Policies: round_robin (one member per tick, cursor in .spanda/swarm-state.json), broadcast (all members advance), leader_follow (leader advances and followers receive step handoffs). Peer-link robots emit mesh-ready deliveries under round_robin and broadcast; relay handoffs through a fleet mesh with --mesh-url:

spanda fleet mesh start --bind 0.0.0.0:8767
spanda swarm coordinate examples/robotics/swarm_coordination.sd --mesh-url http://127.0.0.1:8767

Strict certification gates for CI and runtime:

spanda verify examples/robotics/certified_deployment.sd --strict-certify
spanda run examples/robotics/certified_deployment.sd --enforce-certify

Production Nav2/SLAM backends (optional subprocess hooks):

export SPANDA_NAV2_CMD="/opt/nav2/bridge.sh {goal}"
export SPANDA_SLAM_CMD="/opt/slam/bridge.sh {op}"
spanda run examples/robotics/nav2_bridge.sd

Validate adapter package manifests:

cd examples/packages/nav2_adapter_package && spanda verify-adapter --import navigation.nav2

Export a certification proof artifact for CI/audit:

spanda certify prove examples/robotics/certified_deployment.sd --strict --out proof.json

Safety zones

Program-level speed policies complement robot-local geometry in safety { zone … }:

safety_zone HumanArea {
  max_speed 0.5 m/s;
}

robot R {
  safety {
    zone HumanArea circle at (0.0 m, 0.0 m) radius 2.0 m;
    stop_if robot.in_zone("HumanArea");
  }
}

Integrates with existing safety monitor, geofencing, and on safety triggers. Program-level safety_zone speed caps are enforced at runtime via SafetyMonitor.clamp_speed_at_pose() when the robot is inside a matching named zone — motion remains allowed inside speed-cap zones (use stop_if robot.in_zone(...) for hard stops). The TypeScript interpreter mirrors the Rust runtime for fleet, mission, navigation, fusion, and zone caps (LSP/sim path).

Certification metadata

Declare safety standard intent at program scope for verify and CI gates:

certify ISO13849;
certify ISO13849 {
  level PLd;
}
certify IEC61508;
certify ISO26262;

Recorded during spanda verify as pass items under category certify. Programs with deploy targets but no certify metadata receive a verify warning. This is metadata only — Spanda does not prove ISO/IEC compliance at runtime. See examples/robotics/certified_deployment.sd.

OTA deployment CLI

spanda deploy plan examples/robotics/ota_deployment.sd
spanda deploy rollout examples/robotics/ota_deployment.sd --strategy canary --canary-percent 10 --version 1.2.0
spanda deploy rollout examples/robotics/certified_deployment.sd --require-certify --version 1.0.0
spanda deploy rollback examples/robotics/ota_deployment.sd
spanda deploy status

Deploy plans include a certification_proof summary (relaxed and strict pass flags). Use --require-certify on rollout to block OTA updates when strict certification proof fails (same checklist as spanda verify --strict-certify / spanda certify prove --strict).

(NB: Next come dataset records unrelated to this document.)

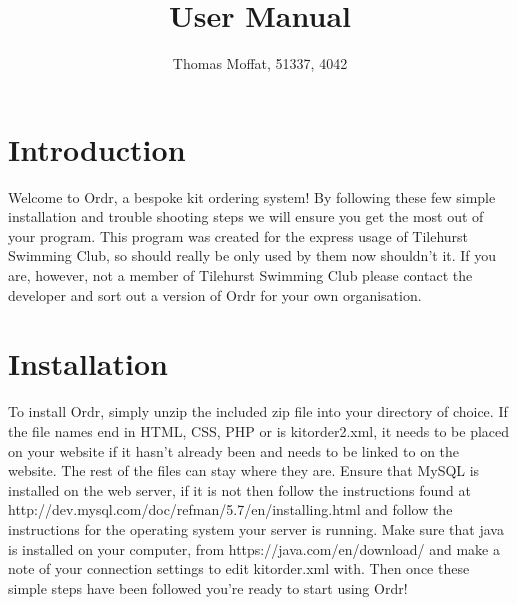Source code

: \documentclass[11pt]{report}
\title{\textbf{User Manual}}
\author{Thomas Moffat, 51337, 4042}
\begin{document}
\maketitle
\tableofcontents
\newpage 
\section{Introduction}
Welcome to Ordr, a bespoke kit ordering system! By following these few simple installation and trouble shooting steps we will ensure you get the most out of your program. This program was created for the express usage of Tilehurst Swimming Club, so should really be only used by them now shouldn't it. If you are, however, not a member of Tilehurst Swimming Club please contact the developer and sort out a version of Ordr for your own organisation. 
\section{Installation}
	To install Ordr, simply unzip the included zip file into your directory of choice. If the file names end in HTML, CSS, PHP or is kitorder2.xml, it needs to be placed on your website if it hasn't already been and needs to be linked to on the website. The rest of the files can stay where they are. Ensure that MySQL is installed on the web server, if it is not then follow the instructions found at http://dev.mysql.com/doc/refman/5.7/en/installing.html and follow the instructions for the operating system your server is running. Make sure that java is installed on your computer, from https://java.com/en/download/ and make a note of your connection settings to edit kitorder.xml with. Then once these simple steps have been followed you're ready to start using Ordr!
\end{document}
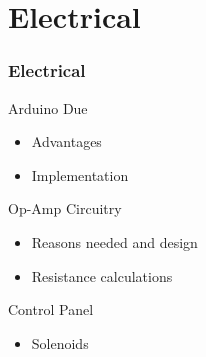 \documentclass{beamer}
\begin{document}
\section{Electrical}
\begin{frame}
	\frametitle{Electrical}
		\begin{block}{Arduino Due}
			\begin{itemize}
				\item Advantages
				\item Implementation
			\end{itemize}
		\end{block}
		\begin{block}{Op-Amp Circuitry}
			\begin{itemize}
				\item Reasons needed and design
				\item Resistance calculations
			\end{itemize}
		\end{block}
		\begin{block}{Control Panel}
			\begin{itemize}
				\item Solenoids
			\end{itemize}
		\end{block}		
\end{frame}	
\end{document}
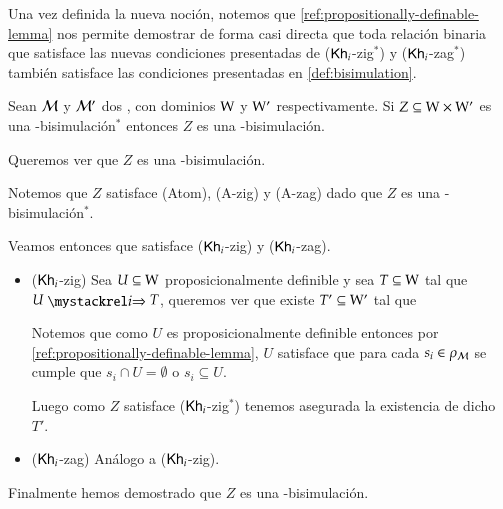 Una vez definida la nueva noción, notemos que \ref{ref:propositionally-definable-lemma} nos permite demostrar de forma casi directa que
toda relación binaria que satisface las nuevas condiciones presentadas de ($\mathsf{Kh}_i$-zig$^*$) y ($\mathsf{Kh}_i$-zag$^*$) también satisface las condiciones
presentadas en \ref{def:bisimulation}.

\begin{lema}\label{ref:new_bisim-implies-old_bisim}
    Sean $\mathcal{M}$ y $\mathcal{M}'$ dos \ultss, con dominios $\mathrm{W}$ y $\mathrm{W}'$ respectivamente. Si $Z \subseteq \mathrm{W} \times \mathrm{W}'$ es una \KHilogic-bisimulación$^*$ entonces $Z$ es una \KHilogic-bisimulación.
\end{lema}

\begin{demostracion}
    Queremos ver que $Z$ es una \KHilogic-bisimulación.

    Notemos que $Z$ satisface (Atom), (A-zig) y (A-zag) dado que $Z$ es una \KHilogic-bisimulación$^*$.

    Veamos entonces que satisface ($\mathsf{Kh}_i$-zig) y ($\mathsf{Kh}_i$-zag).

    \begin{itemize}
        \item ($\mathsf{Kh}_i$-zig) Sea $U \subseteq \mathrm{W}$ proposicionalmente definible y sea $T \subseteq \mathrm{W}$ tal que $U \ultsExecAgi T$, queremos ver que existe
        $T' \subseteq \mathrm{W}'$ tal que

        \begin{multicols}{2}
        \end{multicols}
        Notemos que como $U$ es proposicionalmente definible entonces por \ref{ref:propositionally-definable-lemma}, $U$ satisface que para cada $s_i \in \rho_{\mathcal{M}}$ se cumple
        que $s_i \cap U = \emptyset$ o $s_i \subseteq U$.
    
        Luego como $Z$ satisface ($\mathsf{Kh}_i$-zig$^*$) tenemos asegurada la existencia de dicho $T'$.
    
        \item ($\mathsf{Kh}_i$-zag) Análogo a ($\mathsf{Kh}_i$-zig).
    \end{itemize}

    Finalmente hemos demostrado que $Z$ es una \KHilogic-bisimulación.
\end{demostracion}

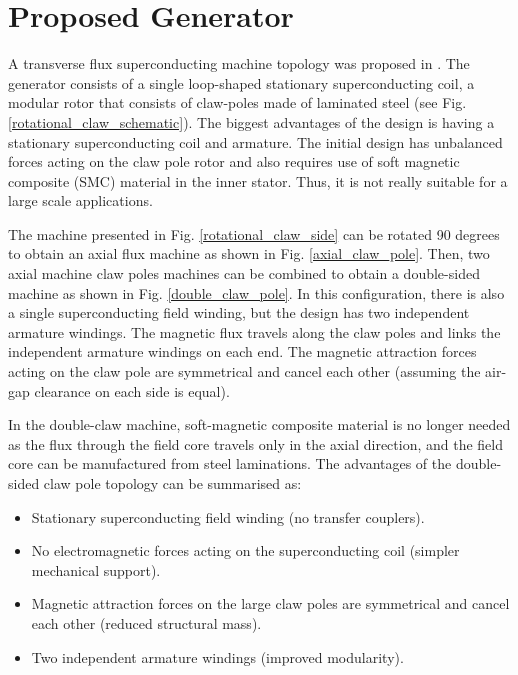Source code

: \documentclass[12pt]{IET02}
\begin{document}
\section{Proposed Generator} %
\label{sec:proposed_generator}

A transverse flux superconducting machine topology was proposed in \cite{Keysan2011e,Keysan2012a}. The generator consists of a single loop-shaped stationary superconducting coil, a modular rotor that consists of claw-poles made of laminated steel (see Fig. \ref{rotational_claw_schematic}). The biggest advantages of the design is having a stationary superconducting coil and armature. The initial design has unbalanced forces acting on the claw pole rotor and also requires use of soft magnetic composite (SMC) material in the inner stator. Thus, it is not really suitable for a large scale applications.

The machine presented in Fig. \ref{rotational_claw_side} can be rotated 90 degrees to obtain an axial flux machine as shown in Fig. \ref{axial_claw_pole}. Then, two axial machine claw poles machines can be combined to obtain a double-sided machine as shown in Fig. \ref{double_claw_pole}. In this configuration, there is also a single superconducting field winding, but the design has two independent armature windings. The magnetic flux travels along the claw poles and links the independent armature windings on each end. The magnetic attraction forces acting on the claw pole are symmetrical and cancel each other (assuming the air-gap clearance on each side is equal). 

In the double-claw machine, soft-magnetic composite material is no longer needed as the flux through the field core travels only in the axial direction, and the field core can be manufactured from steel laminations.
The advantages of the double-sided claw pole topology can be summarised as:

\begin{itemize}
  \item Stationary superconducting field winding (no transfer couplers).
  \item No electromagnetic forces acting on the superconducting coil (simpler mechanical support).
  \item Magnetic attraction forces on the large claw poles are symmetrical and cancel each other (reduced structural mass).
  \item Two independent armature windings (improved modularity).
\end{itemize}
\end{document}
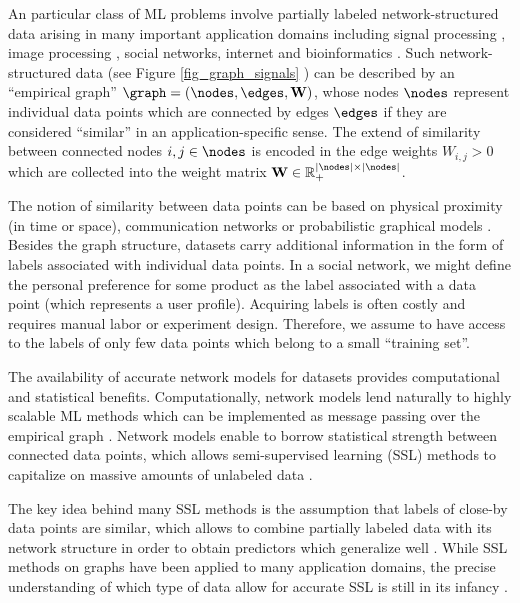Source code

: \documentclass[12pt]{report}
\begin{document}
An particular class of ML problems involve partially labeled network-structured data arising in many 
important application domains including signal processing \cite{ChenVarma,Chen2015}, image 
processing \cite{LempKohli2009,ShiMalik2000}, social networks, internet and bioinformatics 
\cite{NewmannBook,SemiSupervisedBook,Fergus2009}. Such network-structured data 
(see Figure \ref{fig_graph_signals} ) can be described by an ``empirical graph'' $\graph=(\nodes,\edges,\mathbf{W})$,  
whose nodes $\nodes$ represent individual data points which are connected by edges $\edges$ 
if they are considered ``similar'' in an application-specific sense. The extend of similarity between 
connected nodes $i,j \in \nodes$ is encoded in the edge weights $W_{i,j} > 0$ which are collected 
into the weight matrix $\mathbf{W} \in \mathbb{R}_{+}^{|\nodes| \times |\nodes|}$.  

The notion of similarity between data points can be based on physical proximity (in time or space), 
communication networks or probabilistic graphical models \cite{LauritzenGM,BishopBook,koller2009probabilistic}. 
Besides the graph structure, datasets carry additional information in the form of labels associated 
with individual data points. In a social network, we might define the personal preference for some 
product as the label associated with a data point (which represents a user profile). Acquiring labels 
is often costly and requires manual labor or experiment design. Therefore, we assume to have 
access to the labels of only few data points which belong to a small ``training set''. 

The availability of accurate network models for datasets provides computational and statistical benefits. 
Computationally, network models lend naturally to highly scalable ML methods which 
can be implemented as message passing over the empirical graph \cite{DistrOptStatistLearningADMM}. 
Network models enable to borrow statistical strength between connected data points, which allows 
semi-supervised learning (SSL) methods to capitalize on massive amounts of unlabeled data \cite{SemiSupervisedBook}. 

The key idea behind many SSL methods is the assumption that labels of close-by data points are similar, 
which allows to combine partially labeled data with its network structure in order to obtain predictors which generalize 
well \cite{SemiSupervisedBook,belkin2004regularization}. While SSL methods on graphs have been 
applied to many application domains, the precise understanding of which type of data allow for 
accurate SSL is still in its infancy \cite{ijcai2017-450,NSZ09,elalaoui16}. 
\end{document}
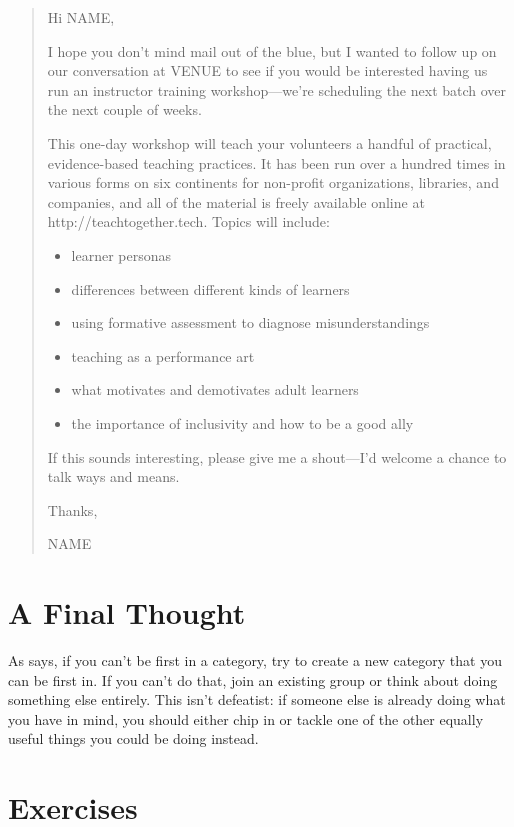 \begin{quote}

  \noindent
  Hi NAME,

  I hope you don't mind mail out of the blue,
  but I wanted to follow up on our conversation at VENUE
  to see if you would be interested having us run an instructor training workshop---we're
  scheduling the next batch over the next couple of weeks.

  This one-day workshop will teach your volunteers
  a handful of practical, evidence-based teaching practices.
  It has been run over a hundred times in various forms on six continents
  for non-profit organizations, libraries, and companies,
  and all of the material is freely available online at http://teachtogether.tech.
  Topics will include:

  \begin{itemize}
  \item learner personas
  \item differences between different kinds of learners
  \item using formative assessment to diagnose misunderstandings
  \item teaching as a performance art
  \item what motivates and demotivates adult learners
  \item the importance of inclusivity and how to be a good ally
  \end{itemize}
  
  If this sounds interesting,
  please give me a shout---I'd welcome a chance to talk ways and means.

  Thanks,

  NAME

\end{quote}

\section{A Final Thought}\label{s:marketing-final}

As \cite{Kuch2011} says,
if you can't be first in a category,
try to create a new category that you can be first in.
If you can't do that,
join an existing group or think about doing something else entirely.
This isn't defeatist:
if someone else is already doing what you have in mind,
you should either chip in or tackle one of the other equally useful things
you could be doing instead.

\section{Exercises}\label{s:marketing-exercises}

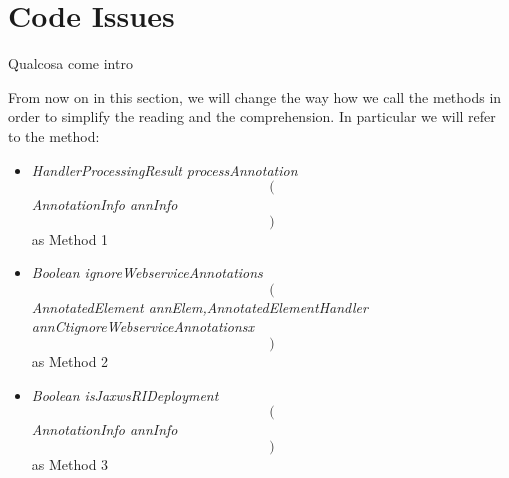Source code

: \section{Code Issues}

Qualcosa come intro

From now on in this section, we will change the way how we call the methods in order to simplify the reading and the comprehension. \newline
In particular we will refer to the method:
\begin{itemize}
	\item \textit{HandlerProcessingResult processAnnotation $$($$AnnotationInfo annInfo$$)$$} as Method 1
	\item \textit{Boolean ignoreWebserviceAnnotations $$($$AnnotatedElement annElem,AnnotatedElementHandler annCtignoreWebserviceAnnotationsx$$)$$} as Method 2
	\item \textit{Boolean isJaxwsRIDeployment $$($$AnnotationInfo annInfo$$)$$} as Method 3
\end{itemize}

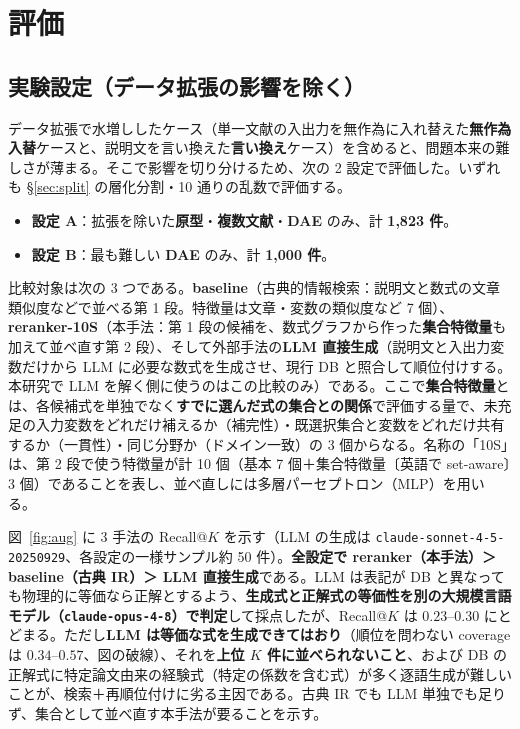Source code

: \documentclass[11pt,a4paper]{ltjsarticle}
\begin{document}
\section{評価}\label{sec:eval}

\subsection{実験設定（データ拡張の影響を除く）}\label{sec:setting}
データ拡張で水増ししたケース（単一文献の入出力を無作為に入れ替えた\textbf{無作為入替}ケースと、説明文を言い換えた\textbf{言い換え}ケース）を含めると、問題本来の難しさが薄まる。そこで影響を切り分けるため、次の 2 設定で評価した。いずれも \S\ref{sec:split} の層化分割・10 通りの乱数で評価する。

\begin{itemize}[leftmargin=1.5em]
  \item \textbf{設定 A}：拡張を除いた\textbf{原型}・\textbf{複数文献}・\textbf{DAE} のみ、計 \textbf{1{,}823 件}。
  \item \textbf{設定 B}：最も難しい \textbf{DAE} のみ、計 \textbf{1{,}000 件}。
\end{itemize}

比較対象は次の 3 つである。\textbf{baseline}（古典的情報検索：説明文と数式の文章類似度などで並べる第 1 段。特徴量は文章・変数の類似度など 7 個）、\textbf{reranker-10S}（本手法：第 1 段の候補を、数式グラフから作った\textbf{集合特徴量}も加えて並べ直す第 2 段）、そして外部手法の\textbf{LLM 直接生成}（説明文と入出力変数だけから LLM に必要な数式を生成させ、現行 DB と照合して順位付けする。本研究で LLM を解く側に使うのはこの比較のみ）である。ここで\textbf{集合特徴量}とは、各候補式を単独でなく\textbf{すでに選んだ式の集合との関係}で評価する量で、未充足の入力変数をどれだけ補えるか（補完性）・既選択集合と変数をどれだけ共有するか（一貫性）・同じ分野か（ドメイン一致）の 3 個からなる。名称の「10S」は、第 2 段で使う特徴量が計 10 個（基本 7 個＋集合特徴量〔英語で set-aware〕3 個）であることを表し、並べ直しには多層パーセプトロン（MLP）を用いる。

図~\ref{fig:aug} に 3 手法の Recall@$K$ を示す（LLM の生成は \texttt{claude-sonnet-4-5-20250929}、各設定の一様サンプル約 50 件）。\textbf{全設定で reranker（本手法）＞ baseline（古典 IR）＞ LLM 直接生成}である。LLM は表記が DB と異なっても物理的に等価なら正解とするよう、\textbf{生成式と正解式の等価性を別の大規模言語モデル（\texttt{claude-opus-4-8}）で判定}して採点したが、Recall@$K$ は $0.23$–$0.30$ にとどまる。ただし\textbf{LLM は等価な式を生成できてはおり}（順位を問わない coverage は $0.34$–$0.57$、図の破線）、それを\textbf{上位 $K$ 件に並べられないこと}、および DB の正解式に特定論文由来の経験式（特定の係数を含む式）が多く逐語生成が難しいことが、検索＋再順位付けに劣る主因である。古典 IR でも LLM 単独でも足りず、集合として並べ直す本手法が要ることを示す。
\end{document}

Golden-path script: examples/robotics/golden_path_deploy.sh (certify, deploy, verify-adapter, fleet orchestrate, swarm coordinate).

State persists to .spanda/deploy-state.json (override with SPANDA_DEPLOY_STATE).

Remote OTA via deploy agents

Run a lightweight HTTP deploy agent on each device (or edge gateway):

# On device / edge node
spanda deploy agent start --target RoverProgram@JetsonOrin --require-certify --bind 0.0.0.0:8765

# On CI / operator workstation
spanda deploy agent register RoverProgram@JetsonOrin http://192.168.1.50:8765
spanda deploy rollout examples/robotics/remote_ota_deployment.sd --remote --require-certify --version 1.3.0
spanda deploy rollback examples/robotics/remote_ota_deployment.sd --remote
spanda deploy agent list

Agents with --require-certify reject rollouts unless the payload includes a strict certification proof summary (passed_strict: true), matching the operator-side --require-certify gate.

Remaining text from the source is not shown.